Purpose: To investigate the potential of contrast-enhanced ultrasonography (CEUS) for evaluating the severity of tubular atrophy/interstitial fibrosis (TA/IF) in immunoglobulin A nephropathy (IgAN) patients.
Materials And Methods: A total of 80 patients with IgAN and 33 healthy adults were investigated. Patients were divided into three groups according to the TA/IF (T) grade of the Oxford classification: T0 (n = 28), T1 (n = 35), and T2 (n = 17). Patients and control subjects underwent conventional ultrasound (US) and CEUS. Time-intensity curves of CEUS were drawn for regions of interest located in the renal cortex and medulla using QLab software. Conventional US and CEUS quantitative parameters were analyzed. One-way analysis of variance (ANOVA), binary logistic regression, and receiver operating characteristic (ROC) curves were used.

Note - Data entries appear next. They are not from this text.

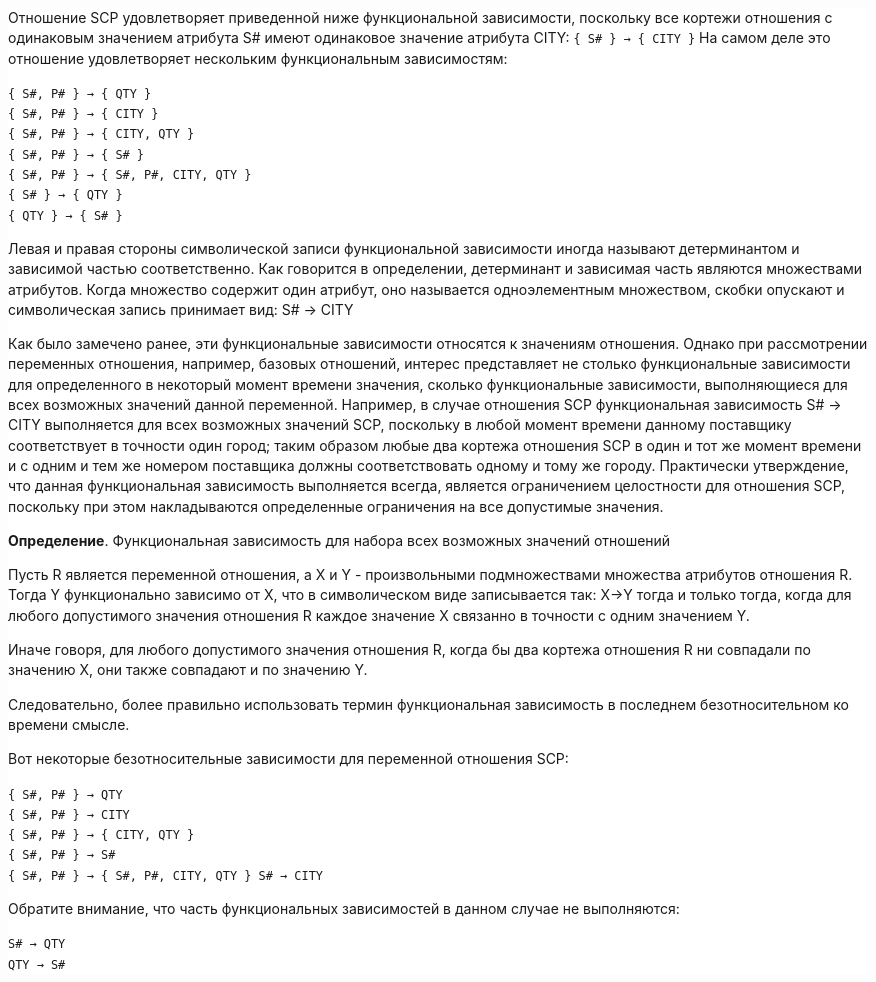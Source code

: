 Отношение SCP удовлетворяет приведенной ниже функциональной зависимости, поскольку все кортежи отношения с одинаковым значением атрибута S# имеют одинаковое значение атрибута CITY:
`{ S# } → { CITY }`
На	самом	деле	это	отношение	удовлетворяет	нескольким функциональным зависимостям:

```
{ S#, P# } → { QTY }
{ S#, P# } → { CITY }
{ S#, P# } → { CITY, QTY }
{ S#, P# } → { S# }
{ S#, P# } → { S#, P#, CITY, QTY }
{ S# } → { QTY }
{ QTY } → { S# }
```

Левая и правая стороны символической записи функциональной зависимости иногда называют детерминантом и зависимой частью соответственно. Как говорится в определении, детерминант и зависимая часть являются множествами атрибутов. Когда множество содержит один атрибут, оно называется одноэлементным множеством, скобки опускают и символическая запись принимает вид: S# → CITY

Как было замечено ранее, эти функциональные зависимости относятся к значениям отношения. Однако при рассмотрении переменных отношения, например, базовых отношений, интерес представляет не столько функциональные зависимости для определенного в некоторый момент времени значения, сколько функциональные зависимости, выполняющиеся для всех возможных значений данной переменной. Например, в случае отношения SCP функциональная зависимость S# → CITY выполняется для всех возможных значений SCP, поскольку в любой момент времени данному поставщику соответствует в точности один город; таким образом любые два кортежа отношения SCP в один и тот же момент времени и с одним и тем же номером поставщика должны соответствовать одному и тому же городу. Практически утверждение, что данная функциональная зависимость выполняется всегда, является ограничением целостности для отношения SCP, поскольку при этом накладываются определенные ограничения на все допустимые значения.

**Определение**. Функциональная зависимость для набора всех возможных значений отношений

Пусть R является переменной отношения, а X и Y - произвольными подмножествами множества атрибутов отношения R. Тогда Y функционально зависимо от X, что в символическом виде записывается так: X→Y
тогда и только тогда, когда для любого допустимого значения отношения R каждое значение X связанно в точности с одним значением Y.

Иначе говоря, для любого допустимого значения отношения R, когда бы два кортежа отношения R ни совпадали по значению X, они также совпадают и по значению Y.

Следовательно, более правильно использовать термин функциональная зависимость в последнем безотносительном ко времени смысле.

Вот некоторые безотносительные зависимости для переменной отношения SCP:

```
{ S#, P# } → QTY
{ S#, P# } → CITY
{ S#, P# } → { CITY, QTY }
{ S#, P# } → S#
{ S#, P# } → { S#, P#, CITY, QTY } S# → CITY
```
Обратите внимание, что часть функциональных зависимостей в данном случае не выполняются:
```
S# → QTY 
QTY → S#
```
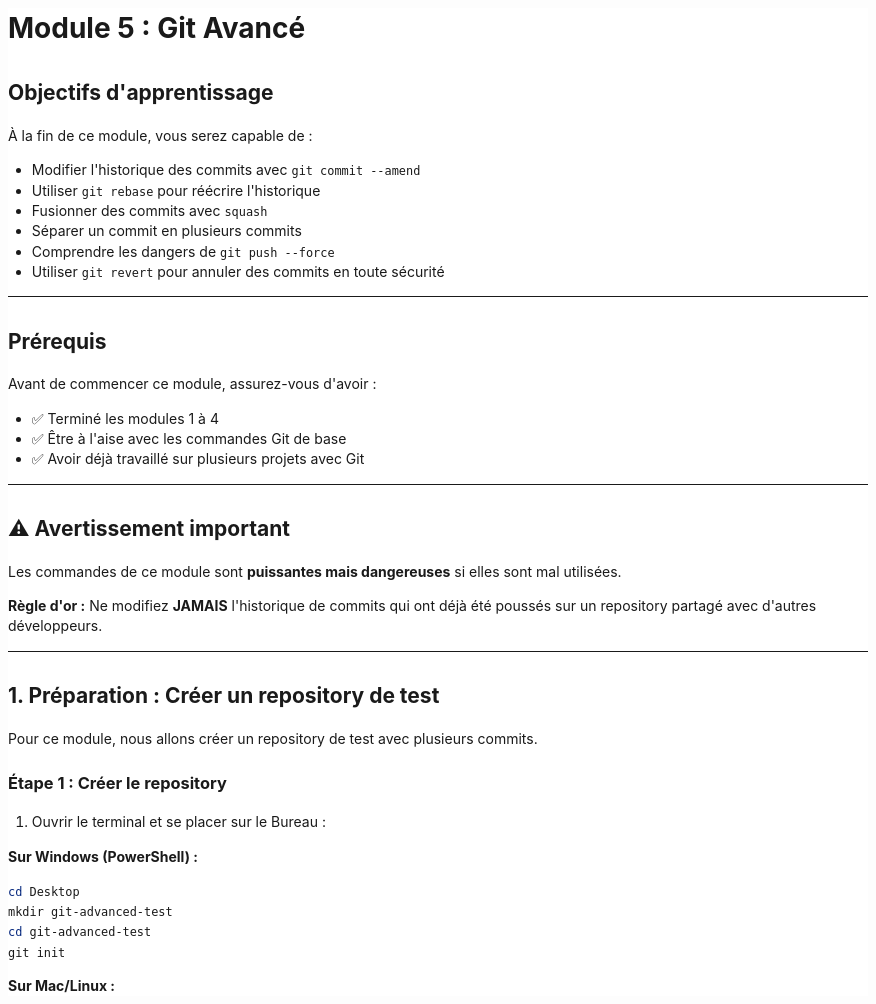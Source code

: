 # Module 5 : Git Avancé

## Objectifs d'apprentissage

À la fin de ce module, vous serez capable de :

- Modifier l'historique des commits avec `git commit --amend`
- Utiliser `git rebase` pour réécrire l'historique
- Fusionner des commits avec `squash`
- Séparer un commit en plusieurs commits
- Comprendre les dangers de `git push --force`
- Utiliser `git revert` pour annuler des commits en toute sécurité

---

## Prérequis

Avant de commencer ce module, assurez-vous d'avoir :

- ✅ Terminé les modules 1 à 4
- ✅ Être à l'aise avec les commandes Git de base
- ✅ Avoir déjà travaillé sur plusieurs projets avec Git

---

## ⚠️ Avertissement important

Les commandes de ce module sont **puissantes mais dangereuses** si elles sont mal utilisées.

**Règle d'or :** Ne modifiez **JAMAIS** l'historique de commits qui ont déjà été poussés sur un repository partagé avec d'autres développeurs.

---

## 1. Préparation : Créer un repository de test

Pour ce module, nous allons créer un repository de test avec plusieurs commits.

### Étape 1 : Créer le repository

1. Ouvrir le terminal et se placer sur le Bureau :

**Sur Windows (PowerShell) :**

```powershell
cd Desktop
mkdir git-advanced-test
cd git-advanced-test
git init
```

**Sur Mac/Linux :**
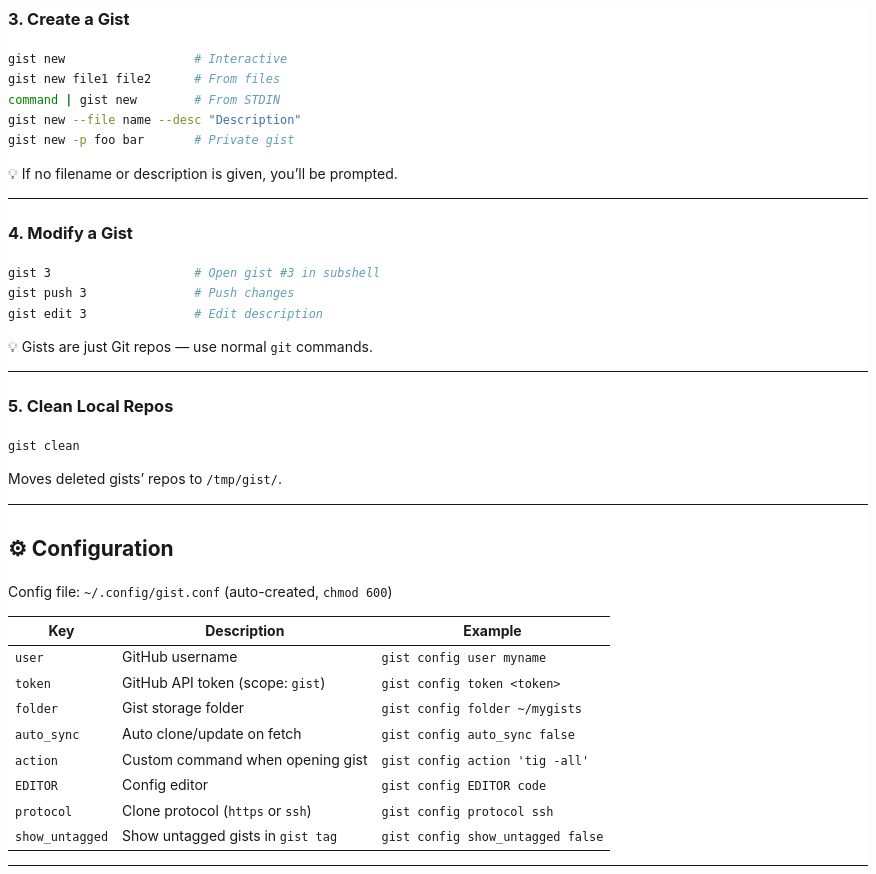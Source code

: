 
### 3. Create a Gist
```bash
gist new                  # Interactive
gist new file1 file2      # From files
command | gist new        # From STDIN
gist new --file name --desc "Description"
gist new -p foo bar       # Private gist
```
💡 If no filename or description is given, you’ll be prompted.

---

### 4. Modify a Gist
```bash
gist 3                    # Open gist #3 in subshell
gist push 3               # Push changes
gist edit 3               # Edit description
```
💡 Gists are just Git repos — use normal `git` commands.

---

### 5. Clean Local Repos
```bash
gist clean
```
Moves deleted gists’ repos to `/tmp/gist/`.

---

## ⚙️ Configuration

Config file: `~/.config/gist.conf` (auto-created, `chmod 600`)

| Key | Description | Example |
|-----|-------------|---------|
| `user` | GitHub username | `gist config user myname` |
| `token` | GitHub API token (scope: `gist`) | `gist config token <token>` |
| `folder` | Gist storage folder | `gist config folder ~/mygists` |
| `auto_sync` | Auto clone/update on fetch | `gist config auto_sync false` |
| `action` | Custom command when opening gist | `gist config action 'tig -all'` |
| `EDITOR` | Config editor | `gist config EDITOR code` |
| `protocol` | Clone protocol (`https` or `ssh`) | `gist config protocol ssh` |
| `show_untagged` | Show untagged gists in `gist tag` | `gist config show_untagged false` |

---
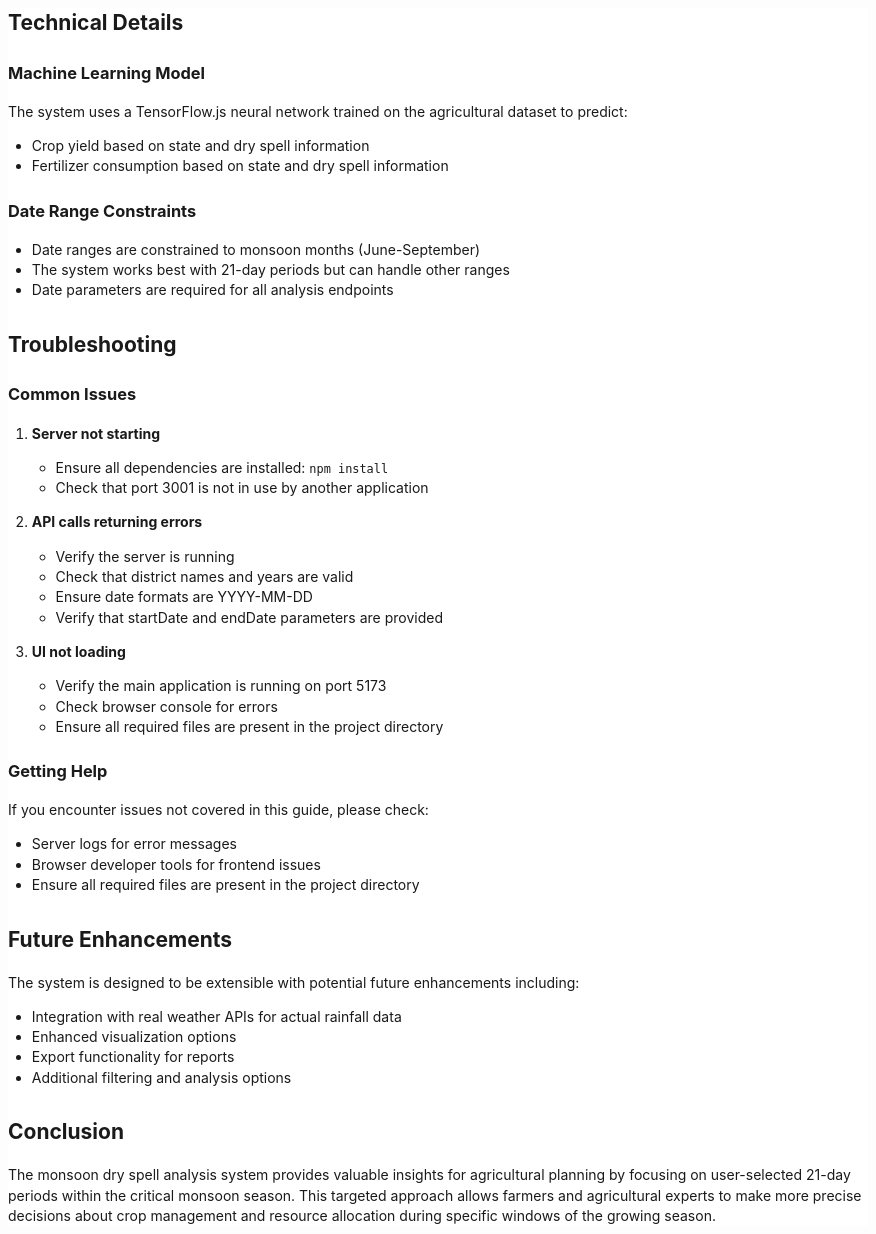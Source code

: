 ## Technical Details

### Machine Learning Model
The system uses a TensorFlow.js neural network trained on the agricultural dataset to predict:
- Crop yield based on state and dry spell information
- Fertilizer consumption based on state and dry spell information

### Date Range Constraints
- Date ranges are constrained to monsoon months (June-September)
- The system works best with 21-day periods but can handle other ranges
- Date parameters are required for all analysis endpoints

## Troubleshooting

### Common Issues

1. **Server not starting**
   - Ensure all dependencies are installed: `npm install`
   - Check that port 3001 is not in use by another application

2. **API calls returning errors**
   - Verify the server is running
   - Check that district names and years are valid
   - Ensure date formats are YYYY-MM-DD
   - Verify that startDate and endDate parameters are provided

3. **UI not loading**
   - Verify the main application is running on port 5173
   - Check browser console for errors
   - Ensure all required files are present in the project directory

### Getting Help
If you encounter issues not covered in this guide, please check:
- Server logs for error messages
- Browser developer tools for frontend issues
- Ensure all required files are present in the project directory

## Future Enhancements

The system is designed to be extensible with potential future enhancements including:
- Integration with real weather APIs for actual rainfall data
- Enhanced visualization options
- Export functionality for reports
- Additional filtering and analysis options

## Conclusion

The monsoon dry spell analysis system provides valuable insights for agricultural planning by focusing on user-selected 21-day periods within the critical monsoon season. This targeted approach allows farmers and agricultural experts to make more precise decisions about crop management and resource allocation during specific windows of the growing season.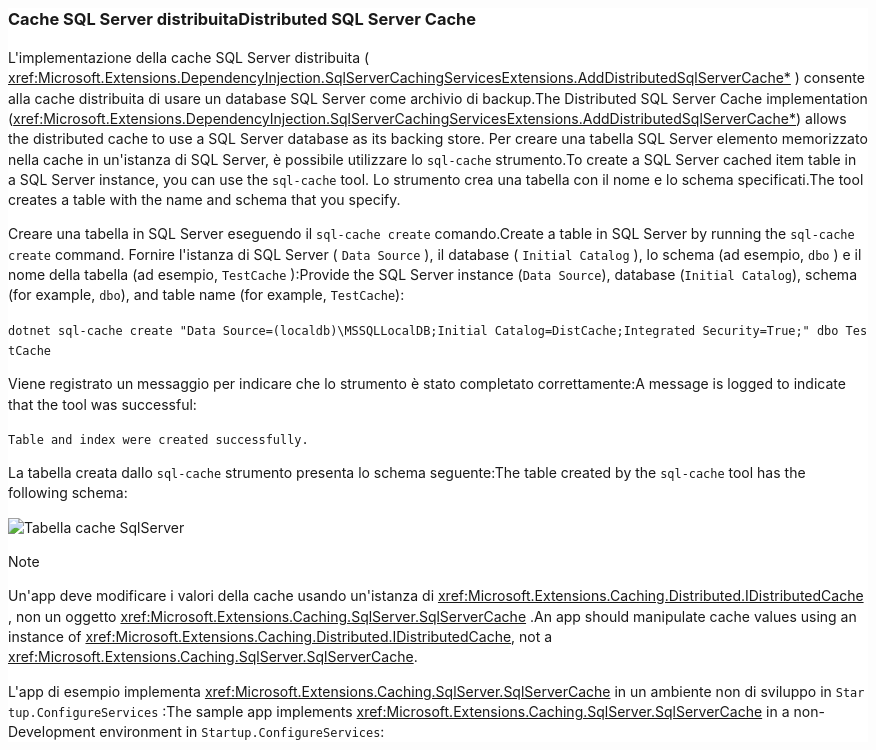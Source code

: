### <a name="distributed-sql-server-cache"></a><span data-ttu-id="a8c01-241">Cache SQL Server distribuita</span><span class="sxs-lookup"><span data-stu-id="a8c01-241">Distributed SQL Server Cache</span></span>

<span data-ttu-id="a8c01-242">L'implementazione della cache SQL Server distribuita ( <xref:Microsoft.Extensions.DependencyInjection.SqlServerCachingServicesExtensions.AddDistributedSqlServerCache*> ) consente alla cache distribuita di usare un database SQL Server come archivio di backup.</span><span class="sxs-lookup"><span data-stu-id="a8c01-242">The Distributed SQL Server Cache implementation (<xref:Microsoft.Extensions.DependencyInjection.SqlServerCachingServicesExtensions.AddDistributedSqlServerCache*>) allows the distributed cache to use a SQL Server database as its backing store.</span></span> <span data-ttu-id="a8c01-243">Per creare una tabella SQL Server elemento memorizzato nella cache in un'istanza di SQL Server, è possibile utilizzare lo `sql-cache` strumento.</span><span class="sxs-lookup"><span data-stu-id="a8c01-243">To create a SQL Server cached item table in a SQL Server instance, you can use the `sql-cache` tool.</span></span> <span data-ttu-id="a8c01-244">Lo strumento crea una tabella con il nome e lo schema specificati.</span><span class="sxs-lookup"><span data-stu-id="a8c01-244">The tool creates a table with the name and schema that you specify.</span></span>

<span data-ttu-id="a8c01-245">Creare una tabella in SQL Server eseguendo il `sql-cache create` comando.</span><span class="sxs-lookup"><span data-stu-id="a8c01-245">Create a table in SQL Server by running the `sql-cache create` command.</span></span> <span data-ttu-id="a8c01-246">Fornire l'istanza di SQL Server ( `Data Source` ), il database ( `Initial Catalog` ), lo schema (ad esempio, `dbo` ) e il nome della tabella (ad esempio, `TestCache` ):</span><span class="sxs-lookup"><span data-stu-id="a8c01-246">Provide the SQL Server instance (`Data Source`), database (`Initial Catalog`), schema (for example, `dbo`), and table name (for example, `TestCache`):</span></span>

```dotnetcli
dotnet sql-cache create "Data Source=(localdb)\MSSQLLocalDB;Initial Catalog=DistCache;Integrated Security=True;" dbo TestCache
```

<span data-ttu-id="a8c01-247">Viene registrato un messaggio per indicare che lo strumento è stato completato correttamente:</span><span class="sxs-lookup"><span data-stu-id="a8c01-247">A message is logged to indicate that the tool was successful:</span></span>

```console
Table and index were created successfully.
```

<span data-ttu-id="a8c01-248">La tabella creata dallo `sql-cache` strumento presenta lo schema seguente:</span><span class="sxs-lookup"><span data-stu-id="a8c01-248">The table created by the `sql-cache` tool has the following schema:</span></span>

![Tabella cache SqlServer](distributed/_static/SqlServerCacheTable.png)

> [!NOTE]
> <span data-ttu-id="a8c01-250">Un'app deve modificare i valori della cache usando un'istanza di <xref:Microsoft.Extensions.Caching.Distributed.IDistributedCache> , non un oggetto <xref:Microsoft.Extensions.Caching.SqlServer.SqlServerCache> .</span><span class="sxs-lookup"><span data-stu-id="a8c01-250">An app should manipulate cache values using an instance of <xref:Microsoft.Extensions.Caching.Distributed.IDistributedCache>, not a <xref:Microsoft.Extensions.Caching.SqlServer.SqlServerCache>.</span></span>

<span data-ttu-id="a8c01-251">L'app di esempio implementa <xref:Microsoft.Extensions.Caching.SqlServer.SqlServerCache> in un ambiente non di sviluppo in `Startup.ConfigureServices` :</span><span class="sxs-lookup"><span data-stu-id="a8c01-251">The sample app implements <xref:Microsoft.Extensions.Caching.SqlServer.SqlServerCache> in a non-Development environment in `Startup.ConfigureServices`:</span></span>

Results: There were no significant differences in renal size, cortical thickness, and medullary perfusion parameters (P > 0.05), whereas the differences in peak intensity (PI), area under the time-intensity curve (AUC) and wash-in slope (WIS) of cortical perfusion parameters between the control subjects and patients were significant (P < 0.05). PI was significantly lower with the increasing degree of T (P < 0.05). PI was associated independently with the degree of T in IgAN patients (P < 0.05). ROC analysis revealed that using the optimal cutoff values of 15.38 dB for diagnosis of T0-T1 (sensitivity 83.30% and specificity 63.00%) and 14.69 dB for diagnosis of T2 (sensitivity 100.00% and specificity 66.70%), the corresponding areas under the ROC curve were found to be 0.782 and 0.952, respectively.
Conclusions: CEUS can potentially be used as a noninvasive imaging marker to evaluate the severity of TA/IF in IgAN patients.